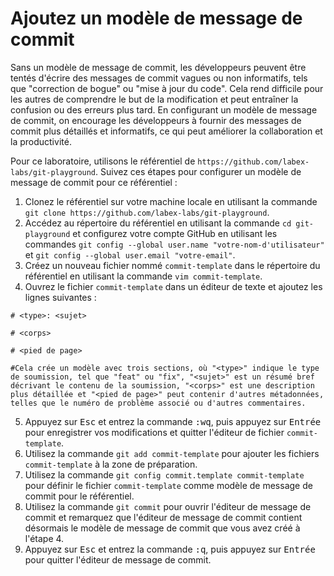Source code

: # Ajoutez un modèle de message de commit

Sans un modèle de message de commit, les développeurs peuvent être tentés d'écrire des messages de commit vagues ou non informatifs, tels que "correction de bogue" ou "mise à jour du code". Cela rend difficile pour les autres de comprendre le but de la modification et peut entraîner la confusion ou des erreurs plus tard. En configurant un modèle de message de commit, on encourage les développeurs à fournir des messages de commit plus détaillés et informatifs, ce qui peut améliorer la collaboration et la productivité.

Pour ce laboratoire, utilisons le référentiel de `https://github.com/labex-labs/git-playground`. Suivez ces étapes pour configurer un modèle de message de commit pour ce référentiel :

1. Clonez le référentiel sur votre machine locale en utilisant la commande `git clone https://github.com/labex-labs/git-playground`.
2. Accédez au répertoire du référentiel en utilisant la commande `cd git-playground` et configurez votre compte GitHub en utilisant les commandes `git config --global user.name "votre-nom-d'utilisateur"` et `git config --global user.email "votre-email"`.
3. Créez un nouveau fichier nommé `commit-template` dans le répertoire du référentiel en utilisant la commande `vim commit-template`.
4. Ouvrez le fichier `commit-template` dans un éditeur de texte et ajoutez les lignes suivantes :

```shell
# <type>: <sujet>

# <corps>

# <pied de page>

#Cela crée un modèle avec trois sections, où "<type>" indique le type de soumission, tel que "feat" ou "fix", "<sujet>" est un résumé bref décrivant le contenu de la soumission, "<corps>" est une description plus détaillée et "<pied de page>" peut contenir d'autres métadonnées, telles que le numéro de problème associé ou d'autres commentaires.
```

5. Appuyez sur <kbd>Esc</kbd> et entrez la commande <kbd>:wq</kbd>, puis appuyez sur <kbd>Entrée</kbd> pour enregistrer vos modifications et quitter l'éditeur de fichier `commit-template`.
6. Utilisez la commande `git add commit-template` pour ajouter les fichiers `commit-template` à la zone de préparation.
7. Utilisez la commande `git config commit.template commit-template` pour définir le fichier `commit-template` comme modèle de message de commit pour le référentiel.
8. Utilisez la commande `git commit` pour ouvrir l'éditeur de message de commit et remarquez que l'éditeur de message de commit contient désormais le modèle de message de commit que vous avez créé à l'étape 4.
9. Appuyez sur <kbd>Esc</kbd> et entrez la commande <kbd>:q</kbd>, puis appuyez sur <kbd>Entrée</kbd> pour quitter l'éditeur de message de commit.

━━━━━━━━━━━━━━━━━━━━

● **What the task requires**: Only the lines from the first line of the entries through the line containing "Sans un modèle" should be output, exactly as they are, without pictures.

● **Solution**:
Source code

: # Ajoutez un modèle de message de commit

Sans un modèle de message de commit, les développeurs peuvent être tentés d'écrire des messages de commit vagues ou non informatifs, tels que "correction de bogue" ou "mise à jour du code". Cela rend difficile pour les autres de comprendre le but de la modification et peut entraîner la confusion ou des erreurs plus tard. En configurant un modèle de message de commit, on encourage les développeurs à fournir des messages de commit plus détaillés et informatifs, ce qui peut améliorer la collaboration et la productivité.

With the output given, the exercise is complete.